I have been reading through the comments and I believe your reply here is not on target. I have used Whoop for a couple of years and have benchmarked it with chest straps and/or Apple Watch for Crossfit, running, and cycling and the Polar OH1 HRM against the temple and on the goggle strap for swimming. The Whoop does give me highly variable data vs what I consider more gold stand measurement of chest straps and the aforementioned OH1. The Apple watch is probably the preeminent OHR monitor. Whoop overestimates by around 20 bpm for swimming and cycling and is fairly close running. In Crossfit the Whoop can go crazy. Given that, the Whoop strain is off and can give inaccurate advice. Regarding sleep and in line with the post you replied to, Whoop gives me far less sleep than the Oura ring, much higher deep sleep, so I do not know which one is right. So, I consider the data as relative information. I also wear an Oura ring btw. I also agree that the more advanced lab studies are the truly only real indicator even though all these sleep devices want you to think differently. I do have a bicep strap on order for the Whoop and will benchmark again versus the bicep strap. I do feel wrist geometry may play into the accuracy of the Whoop.
I recently performed some more accuracy tests and documented my findings in this article — check it out: https://michaelkummer.com/health/whoop-accuracy/
I’ve also gotten an Oura Ring and Eight Sleep to compare sleep tracking data. Eight Sleep and WHOOP agree most of the time. Oura is always wildly off and I’m not entirely sure why that is. I’m currently performing some more tests and then write up my findings in a blog post.
Thanks for the link to your comprehensive evaluation. Your method of benchmarking is quite similar to mine in that I use my Apple Watch connected to a chest strap and your findings are similar to mine. Swimming is the big wild card and and the wrist movement you mention is likely the culprit along with the rapidly moving arm. I do try to put the Whoop Strap underneath my wrist where it is more fleshy but that really does not help that much. I equate the swimming to what I can do at my desk; move my arm overhead in circles and watch the HR on Whoop go up artificially. As a result, I just tend to ignore the HR and rely on my Apple Watch. If I want really good data in the pool, Polar Beat with OH1 on my temple in memory mode does the trick and I just accept Whoop for what it is. I am not a pro athlete either :) and just like the guidance. I will read through more of your articles. Thanks Fred
Have you seen the Hydrosleeve announcement? That sleeve should definitely help to keep WHOOP in close contact with your skin and prevent water from getting between the sensor and the skin.
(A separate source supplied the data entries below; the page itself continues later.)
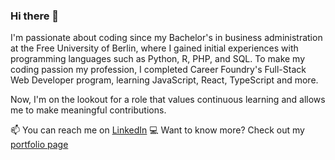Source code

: ### Hi there 👋
I'm passionate about coding since my Bachelor's in business administration at the Free University of Berlin, where I gained initial experiences with programming languages such as Python, R, PHP, and SQL.
To make my coding passion my profession, I completed Career Foundry's Full-Stack Web Developer program, learning JavaScript, React, TypeScript and more.

Now, I'm on the lookout for a role that values continuous learning and allows me to make meaningful contributions.

📫 You can reach me on [LinkedIn](https://www.linkedin.com/in/isabel-matula/)
:computer: Want to know more? Check out my [portfolio page](https://isabelwen.github.io/portfolio-website/)
<!--
**IsabelWen/IsabelWen** is a ✨ _special_ ✨ repository because its `README.md` (this file) appears on your GitHub profile.

Here are some ideas to get you started:

- 🔭 I’m currently working on ...
- 🌱 I’m currently learning ...
- 👯 I’m looking to collaborate on ...
- 🤔 I’m looking for help with ...
- 💬 Ask me about ...
- 📫 How to reach me: ...
- 😄 Pronouns: ...
- ⚡ Fun fact: ...
-->
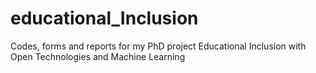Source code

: # educational_Inclusion
Codes, forms and reports for my PhD project Educational Inclusion with Open Technologies and Machine Learning
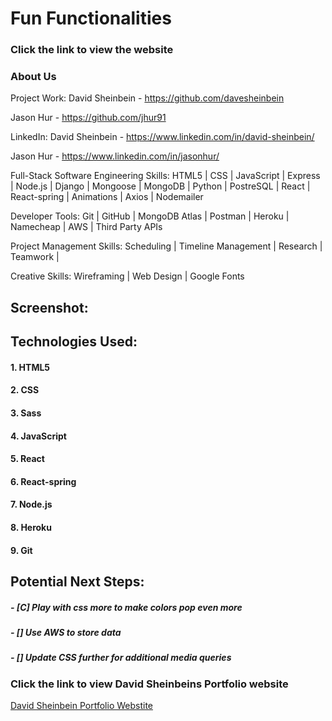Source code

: # **Fun Functionalities**

### Click the link to view the website

<!-- [Fun Functionalities Webstite](http://www.davidsheinbeinportfolio.com/) -->

### About Us

Project Work:
David Sheinbein - https://github.com/davesheinbein

Jason Hur - https://github.com/jhur91

LinkedIn:
David Sheinbein - https://www.linkedin.com/in/david-sheinbein/

Jason Hur - https://www.linkedin.com/in/jasonhur/

Full-Stack Software Engineering Skills:
HTML5 | CSS | JavaScript | Express | Node.js | Django | Mongoose | MongoDB | Python | PostreSQL | React | React-spring | Animations | Axios | Nodemailer

Developer Tools:
Git | GitHub | MongoDB Atlas | Postman | Heroku | Namecheap | AWS | Third Party APIs

Project Management Skills:
Scheduling | Timeline Management | Research | Teamwork |

Creative Skills:
Wireframing | Web Design | Google Fonts

<!-- ### Dependency

- npm i

- npm install

- npm install

- npm install -->

## Screenshot:

<!-- ![Home Page Sceenshot](screenshots/portfolio-screenshot.png)

[Home Page Sceenshot](https://imgur.com/UE1XA40) -->

## Technologies Used:

#### 1. HTML5

#### 2. CSS

#### 3. Sass

#### 4. JavaScript

#### 5. React

#### 6. React-spring

#### 7. Node.js

#### 8. Heroku

#### 9. Git

## Potential Next Steps:

##### - [C] Play with css more to make colors pop even more

##### - [] Use AWS to store data

##### - [] Update CSS further for additional media queries

### Click the link to view David Sheinbeins Portfolio website

[David Sheinbein Portfolio Webstite](http://www.davidsheinbeinportfolio.com/)

<!-- ### Click the link to view Jason Hur Portfolio website -->

<!-- [Jason Hur Portfolio Webstite]()  -->
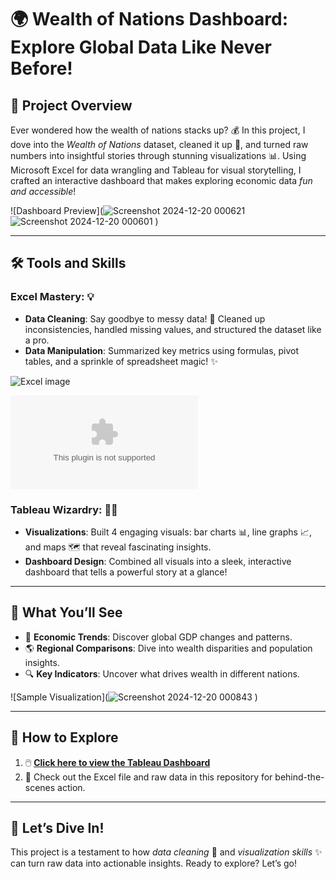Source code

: # 🌍 Wealth of Nations Dashboard: Explore Global Data Like Never Before!  

## 🎯 Project Overview  
Ever wondered how the wealth of nations stacks up? 💰 In this project, I dove into the *Wealth of Nations* dataset, cleaned it up 🧹, and turned raw numbers into insightful stories through stunning visualizations 📊. Using Microsoft Excel for data wrangling and Tableau for visual storytelling, I crafted an interactive dashboard that makes exploring economic data *fun and accessible*!  

![Dashboard Preview](![Screenshot 2024-12-20 000621](https://github.com/user-attachments/assets/a95792d2-5b8b-4506-b264-01ab7c253889)
![Screenshot 2024-12-20 000601](https://github.com/user-attachments/assets/3e3dd5d5-c737-4760-bc57-17f4e22d21ed)
)  

---

## 🛠️ Tools and Skills  
### Excel Mastery: 💡  
- **Data Cleaning**: Say goodbye to messy data! 🧽 Cleaned up inconsistencies, handled missing values, and structured the dataset like a pro.  
- **Data Manipulation**: Summarized key metrics using formulas, pivot tables, and a sprinkle of spreadsheet magic! ✨
  
![Excel image](https://github.com/user-attachments/assets/2b812f0e-2ee3-4a35-8ae4-2dc422a78a4e)

![Excel file](https://github.com/Bernerditta/wealth_of__nations_project_using_excel_and_tableau/blob/main/The%20Wealth%20of%20nations.xlsx)




### Tableau Wizardry: 🧙‍♂️  
- **Visualizations**: Built 4 engaging visuals: bar charts 📊, line graphs 📈, and maps 🗺️ that reveal fascinating insights.  
- **Dashboard Design**: Combined all visuals into a sleek, interactive dashboard that tells a powerful story at a glance!  

---

## 🌟 What You’ll See  
- 🧭 **Economic Trends**: Discover global GDP changes and patterns.  
- 🌎 **Regional Comparisons**: Dive into wealth disparities and population insights.  
- 🔍 **Key Indicators**: Uncover what drives wealth in different nations.  

![Sample Visualization](![Screenshot 2024-12-20 000843](https://github.com/user-attachments/assets/b6743608-285c-4d38-bcb5-6e7101d92335)
)  

---

## 🚀 How to Explore  
1. 🖱️ **[Click here to view the Tableau Dashboard](https://public.tableau.com/views/WealthofNationsExcelTableau/WealthofNationsExcelTableau?:language=en-US&:sid=&:redirect=auth&:display_count=n&:origin=viz_share_link)**  
2. 📂 Check out the Excel file and raw data in this repository for behind-the-scenes action.  

---

## 🎉 Let’s Dive In!  
This project is a testament to how *data cleaning* 🧹 and *visualization skills* ✨ can turn raw data into actionable insights. Ready to explore? Let’s go!  
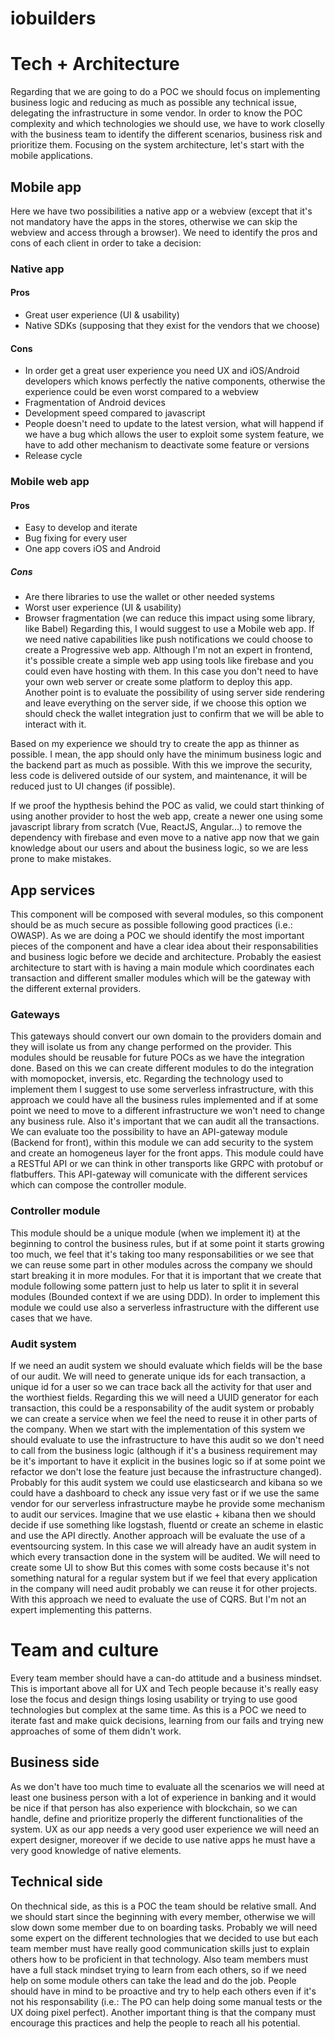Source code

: # iobuilders
# Tech + Architecture
Regarding that we are going to do a POC we should focus on implementing business logic and reducing as much as possible any technical issue, delegating the infrastructure in some vendor.
In order to know the POC complexity and which technologies we should use, we have to work closelly with the business team to identify the different scenarios, business risk and prioritize them.
Focusing on the system architecture, let's start with the mobile applications.
## Mobile app
Here we have two possibilities a native app or a webview (except that it's not mandatory have the apps in the stores, otherwise we can skip the webview and access through a browser).
We need to identify the pros and cons of each client in order to take a decision:
### Native app
#### Pros
 - Great user experience (UI & usability)
 - Native SDKs (supposing that they exist for the vendors that we choose)
#### Cons
 - In order get a great user experience you need UX and iOS/Android developers which knows perfectly the native components, otherwise the experience could be even worst compared to a webview
 - Fragmentation of Android devices
 - Development speed compared to javascript
 - People doesn't need to update to the latest version, what will happend if we have a bug which allows the user to exploit some system feature, we have to add other mechanism to deactivate some feature or versions
 - Release cycle
### Mobile web app
#### Pros
 - Easy to develop and iterate
 - Bug fixing for every user
 - One app covers iOS and Android
##### Cons
 - Are there libraries to use the wallet or other needed systems
 - Worst user experience (UI & usability)
 - Browser fragmentation (we can reduce this impact using some library, like Babel)
Regarding this, I would suggest to use a Mobile web app. If we need native capabilities like push notifications we could choose to create a Progressive web app. Although I'm not an expert in frontend, it's possible create a simple web app using tools like firebase and you could even have hosting with them. In this case you don't need to have your own web server or create some platform to deploy this app. Another point is to evaluate the possibility of using server side rendering and leave everything on the server side, if we choose this option we should check the wallet integration just to confirm that we will be able to interact with it.

Based on my experience we should try to create the app as thinner as possible. I mean, the app should only have the minimum business logic and the backend part as much as possible. With this we improve the security, less code is delivered outside of our system, and maintenance, it will be reduced just to UI changes (if possible).

If we proof the hypthesis behind the POC as valid, we could start thinking of using another provider to host the web app, create a newer one using some javascript library from scratch (Vue, ReactJS, Angular...) to remove the dependency with firebase and even move to a native app now that we gain knowledge about our users and about the business logic, so we are less prone to make mistakes.
## App services
This component will be composed with several modules, so this component should be as much secure as possible following good practices (i.e.: OWASP).
As we are doing a POC we should identify the most important pieces of the component and have a clear idea about their responsabilities and business logic before we decide and architecture.
Probably the easiest architecture to start with is having a main module which coordinates each transaction and different smaller modules which will be the gateway with the different external providers.
### Gateways
This gateways should convert our own domain to the providers domain and they will isolate us from any change performed on the provider. This modules should be reusable for future POCs as we have the integration done. Based on this we can create different modules to do the integration with momopocket, inversis, etc.
Regarding the technology used to implement them I suggest to use some serverless infrastructure, with this approach we could have all the business rules implemented and if at some point we need to move to a different infrastructure we won't need to change any business rule. Also it's important that we can audit all the transactions.
We can evaluate too the possibility to have an API-gateway module (Backend for front), within this module we can add security to the system and create an homogeneus layer for the front apps. This module could have a RESTful API or we can think in other transports like GRPC with protobuf or flatbuffers. This API-gateway will comunicate with the different services which can compose the controller module.
### Controller module
This module should be a unique module (when we implement it) at the beginning to control the business rules, but if at some point it starts growing too much, we feel that it's taking too many responsabilities or we see that we can reuse some part in other modules across the company we should start breaking it in more modules. For that it is important that we create that module following some pattern just to help us later to split it in several modules (Bounded context if we are using DDD). In order to implement this module we could use also a serverless infrastructure with the different use cases that we have.
### Audit system
If we need an audit system we should evaluate which fields will be the base of our audit. We will need to generate unique ids for each transaction, a unique id for a user so we can trace back all the activity for that user and the worthiest fields. Regarding this we will need a UUID generator for each transaction, this could be a responsability of the audit system or probably we can create a service when we feel the need to reuse it in other parts of the company.
When we start with the implementation of this system we should evaluate to use the infrastructure to have this audit so we don't need to call from the business logic (although if it's a business requirement may be it's important to have it explicit in the busines logic so if at some point we refactor we don't lose the feature just because the infrastructure changed).
Probably for this audit system we could use elasticsearch and kibana so we could have a dashboard to check any issue very fast or if we use the same vendor for our serverless infrastructure maybe he provide some mechanism to audit our services.
Imagine that we use elastic + kibana then we should decide if use something like logstash, fluentd or create an scheme in elastic and use the API directly.
Another approach will be evaluate the use of a eventsourcing system. In this case we will already have an audit system in which every transaction done in the system will be audited. We will need to create some UI to show  But this comes with some costs because it's not something natural for a regular system but if we feel that every application in the company will need audit probably we can reuse it for other projects. With this approach we need to evaluate the use of CQRS. But I'm not an expert implementing this patterns.
# Team and culture
Every team member should have a can-do attitude and a business mindset. This is important above all for UX and Tech people because it's really easy lose the focus and design things losing usability or trying to use good technologies but complex at the same time. As this is a POC we need to iterate fast and make quick decisions, learning from our fails and trying new approaches of some of them didn't work.
## Business side
As we don't have too much time to evaluate all the scenarios we will need at least one business person with a lot of experience in banking and it would be nice if that person has also experience with blockchain, so we can handle, define and prioritize properly the different functionalities of the system.
UX as our app needs a very good user experience we will need an expert designer, moreover if we decide to use native apps he must have a very good knowledge of native elements.
## Technical side
On thechnical side, as this is a POC the team should be relative small. And we should start since the beginning with every member, otherwise we will slow down some member due to on boarding tasks.
Probably we will need some expert on the different technologies that we decided to use but each team member must have really good communication skills just to explain others how to be proficient in that technology.
Also team members must have a full stack mindset trying to learn from each others, so if we need help on some module others can take the lead and do the job.
People should have in mind to be proactive and try to help each others even if it's not his responsability (i.e.: The PO can help doing some manual tests or the UX doing pixel perfect).
Another important thing is that the company must encourage this practices and help the people to reach all his potential.
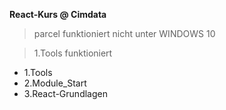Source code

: **React-Kurs @ Cimdata**

> parcel funktioniert nicht unter WINDOWS 10

> 1.Tools funktioniert

- 1.Tools
- 2.Module_Start
- 3.React-Grundlagen
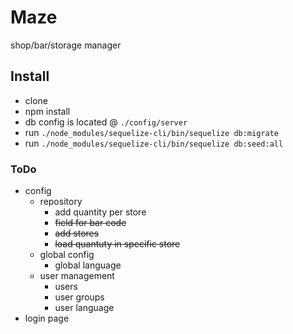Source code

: # Maze
shop/bar/storage manager

## Install

* clone
* npm install
* db config is located @ `./config/server`
* run `./node_modules/sequelize-cli/bin/sequelize db:migrate`
* run `./node_modules/sequelize-cli/bin/sequelize db:seed:all`

### ToDo
- config
  - repository
    - add quantity per store
    - ~~field for bar code~~
    - ~~add stores~~
    - ~~load quantuty in specific store~~
  - global config
    - global language
  - user management
    - users
    - user groups
    - user language
- login page

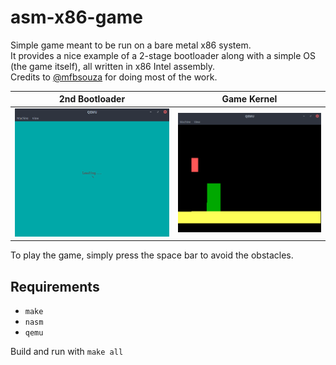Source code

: # asm-x86-game

Simple game meant to be run on a bare metal x86 system.  
It provides a nice example of a 2-stage bootloader along with a simple OS (the game itself), all written in x86 Intel assembly.  
Credits to [@mfbsouza](https://github.com/mfbsouza) for doing most of the work.

2nd Bootloader                                |  Game Kernel
:--------------------------------------------:|:----------------------------------------:
![2nd Bootloader](boot.png "2nd Bootloader")  |  ![Game Kernel](game.png "Game Kernel")
 

To play the game, simply press the space bar to avoid the obstacles.

## Requirements 

- `make`
- `nasm`
- `qemu`

Build and run with `make all`


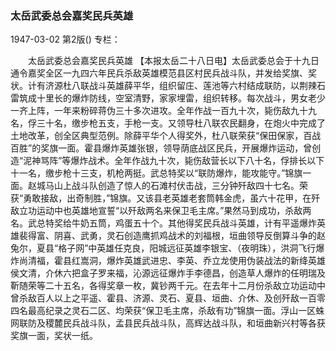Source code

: ### 太岳武委总会嘉奖民兵英雄

1947-03-02
第2版()
专栏：

　　太岳武委总会嘉奖民兵英雄
    【本报太岳二十八日电】太岳武委总会于十九日通令嘉奖全区一九四六年民兵杀敌英雄模范县区村民兵战斗队，并发给奖旗、奖状。计有济源杜八联战斗英雄薛平华，组织留庄、莲池等六村结成联防，以荆辣石雷筑成十里长的爆炸防线，空室清野，家家埋雷，组织转移。每次战斗，男女老少一齐上阵，一年来粉碎蒋伪三十多次进攻。全年作战一百九十次，毙伤敌九十九名，俘三十名，缴步枪五支，手枪一支。又领导杜八联农民翻身，在炮火中完成了土地改革，创全区典型范例。除薛平华个人得奖外，杜八联荣获“保田保家，百战百胜”的奖旗一面。霍县爆炸英雄张银，领导荫底战区民兵，开展爆炸运动，曾创造“泥神骂阵”等爆炸战术。全年作战九十次，毙伤敌营长以下八十名，俘排长以下十一名，缴步枪十三支，机枪两挺。武总特奖以“联防爆炸，能攻能守。”锦旗一面。赵城马山上战斗队创造了惊人的石滩村伏击战，三分钟歼敌四十七名。荣获“勇敢接敌，出奇制胜，”锦旗。又该县老英雄老套筒韩金虎，虽六十花甲，在歼敌立功运动中也英雄地宣誓“以歼敌两名来保卫毛主席。”果然马到成功，杀敌两名。武总特奖给牛奶五筒，鸡蛋五十个。其他得奖民兵战斗英雄，计有平遥爆炸英雄裴得富、阴喜、武勇，灵石创造鹰抓鸡战术的刘福根，垣曲领导反倒算斗争的赵兔尔，夏县“格子网”中英雄任克良，阳城远征英雄李银宝、（夜明珠），洪洞飞行爆炸尚清福，霍县红嵩洞，爆炸英雄武进忠、李英、乔立龙使用伪装战法的新绛英雄侯文清，介休六把盒子罗来福，沁源远征爆炸手李德昌，创造草人爆炸的任明瑞及靳随荣等二十五名，各得奖章一枚，冀钞两千元。在去年十二月份杀敌立功运动中曾杀敌百人以上之平遥、霍县、济源、灵石、夏县、垣曲、介休、及创歼敌一百零四名最高纪录之灵石二区、均荣获“保卫毛主席，杀敌有功”锦旗一面。浮山一区蛛网联防及稷麓民兵战斗队，孟县民兵战斗队，高辉达战斗队，和垣曲新兴村等各获奖旗一面，奖状一纸。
I have been using the whoop and i like it a lot but i sweat a lot during my workouts. Unfortunately the band is still soaking wet after i shower and get ready to go about my day. I have the band that came with the whoop 3.0 but i was wanting to know if you know if any of the other whoop bands are more plastic or rubber type that will dry off a lot easier. Thanks you for your post if was very informative.
I just got out of the shower and paid attention to the strap. My 3.0 strap dried within a few minutes. Before I read your comment, I never noticed it and so I never paid attention to the other straps I used before. However, just based on the fabric, the Lux Kit might dry a little faster. Not sure if it’s worth a try, though.
It’s hard to believe we have such opposite experiences. Unfortunately the whoop 3 just does not meet the mark. From missing nights data to not recognizing activities, and an inability to correctly record sleep (even after manually updating it to correlate to my other devices). This is a good idea very badly executed. Two other huge issues, which ultimately would be the reason for purchasing: 1) on days where I literally do nothing it has me showing as having a strain level higher than 91% of users, and days where I run 21 miles it barely notices a difference. 2) it references a new metric “HRV” but does not give any insight into how to address it and what is good or bad. The stress of having the device tell me I am way behind on sleep and recovery (when in reality I know I am well above average in both) actually has been quite stressful. So many deal breakers this is not ready to be in market and certainly not at the price point.
Thanks for the feedback, I appreciate it! Have you considered that your strap might be defective? Many of my friends and fellow CrossFitters use WHOOP and none of them have reported any of the issues you’re having.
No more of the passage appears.